The Supreme Court has decided to hear a case concerning the constitutionality of the phrase "one nation under God" in the pledge of allegiance.

Atheist lawyer Michael A. Newdow is arguing the phrase violates the first amendment that prohibits government establishment of religion. According to The Washington Post a the 9th Circuit federal court in San Francisco has already ruled the phrase to be unconstitutional because it turns the pledge into a "state-sponsored religious ritual."

The case will be argued in front of only eight Justices because Justice Antonin Scalia has excused himself from ruling on the case. Although he has not formally announced his reasons, the most probable explanation is because Newdow asked Scalia to remove himself because of comments Scalia had made earlier this year. According to The Washington Post Scalia criticized the decision of the federal court, saying it was a mistake to "exclude God from the public forums and from political life." The Washington Post article also said that under the code of conduct for United States judges, judges are not allowed to express "public comment on the merits of a pending or impending action."

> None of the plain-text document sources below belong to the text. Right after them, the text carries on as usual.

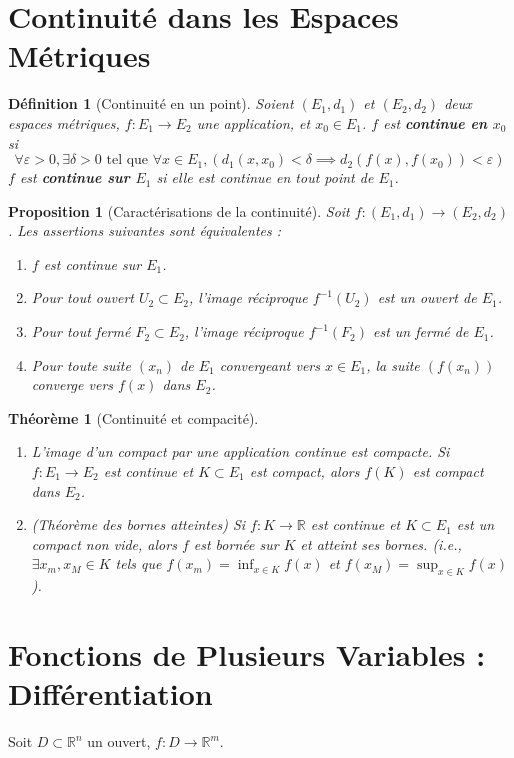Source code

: \documentclass[a4paper]{article}
\newcommand{\R}{\mathbb{R}}
\newtheorem{theorem}{Théorème}[section]
\newtheorem{definition}{Définition}[section]
\newtheorem{proposition}{Proposition}[section]
\begin{document}
\section{Continuité dans les Espaces Métriques}
\begin{definition}[Continuité en un point]
    Soient \((E_1, d_1)\) et \((E_2, d_2)\) deux espaces métriques, \(f: E_1 \to E_2\) une application, et \(x_0 \in E_1\).
    \(f\) est \textbf{continue en \(x_0\)} si
    \[ \forall \varepsilon > 0, \exists \delta > 0 \text{ tel que } \forall x \in E_1, (d_1(x,x_0) < \delta \implies d_2(f(x), f(x_0)) < \varepsilon) \]
    \(f\) est \textbf{continue sur \(E_1\)} si elle est continue en tout point de \(E_1\).
\end{definition}
\begin{proposition}[Caractérisations de la continuité]
   Soit \(f: (E_1, d_1) \to (E_2, d_2)\). Les assertions suivantes sont équivalentes :
   \begin{enumerate}
       \item \(f\) est continue sur \(E_1\).
       \item Pour tout ouvert \(U_2 \subset E_2\), l'image réciproque \(f^{-1}(U_2)\) est un ouvert de \(E_1\).
       \item Pour tout fermé \(F_2 \subset E_2\), l'image réciproque \(f^{-1}(F_2)\) est un fermé de \(E_1\).
       \item Pour toute suite \((x_n)\) de \(E_1\) convergeant vers \(x \in E_1\), la suite \((f(x_n))\) converge vers \(f(x)\) dans \(E_2\).
   \end{enumerate}
\end{proposition}
\begin{theorem}[Continuité et compacité]
    \begin{enumerate}
        \item L'image d'un compact par une application continue est compacte.
        Si \(f: E_1 \to E_2\) est continue et \(K \subset E_1\) est compact, alors \(f(K)\) est compact dans \(E_2\).
        \item (Théorème des bornes atteintes) Si \(f: K \to \R\) est continue et \(K \subset E_1\) est un compact non vide, alors \(f\) est bornée sur \(K\) et atteint ses bornes.
        (i.e., \(\exists x_m, x_M \in K\) tels que \(f(x_m) = \inf_{x \in K} f(x)\) et \(f(x_M) = \sup_{x \in K} f(x)\)).
    \end{enumerate}
\end{theorem}

\section{Fonctions de Plusieurs Variables : Différentiation}
Soit \(D \subset \R^n\) un ouvert, \(f: D \to \R^m\).
\end{document}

If the Supreme Court decision should end in a tie, the federal court ruling would be upheld. According to The Washington Post in previous rulings the Supreme Court has found it unconstitutional to require students to recite the pledge.

Under current Blair policy students are not required to say the pledge; however, they are required to stand. According to assistant principal Richard Wilson, students who don't wish to participate may "exercise the right to step outside the room." Students who feel this is infringing on their rights as well, may talk to Principal Philip Gainous.

The case has created controversy among students. Some like senior Lilah Shreeve, feel the "under god" should be removed from the pledge. She feels this phrase discriminates atheists and polytheists and "excludes a percentage of the population."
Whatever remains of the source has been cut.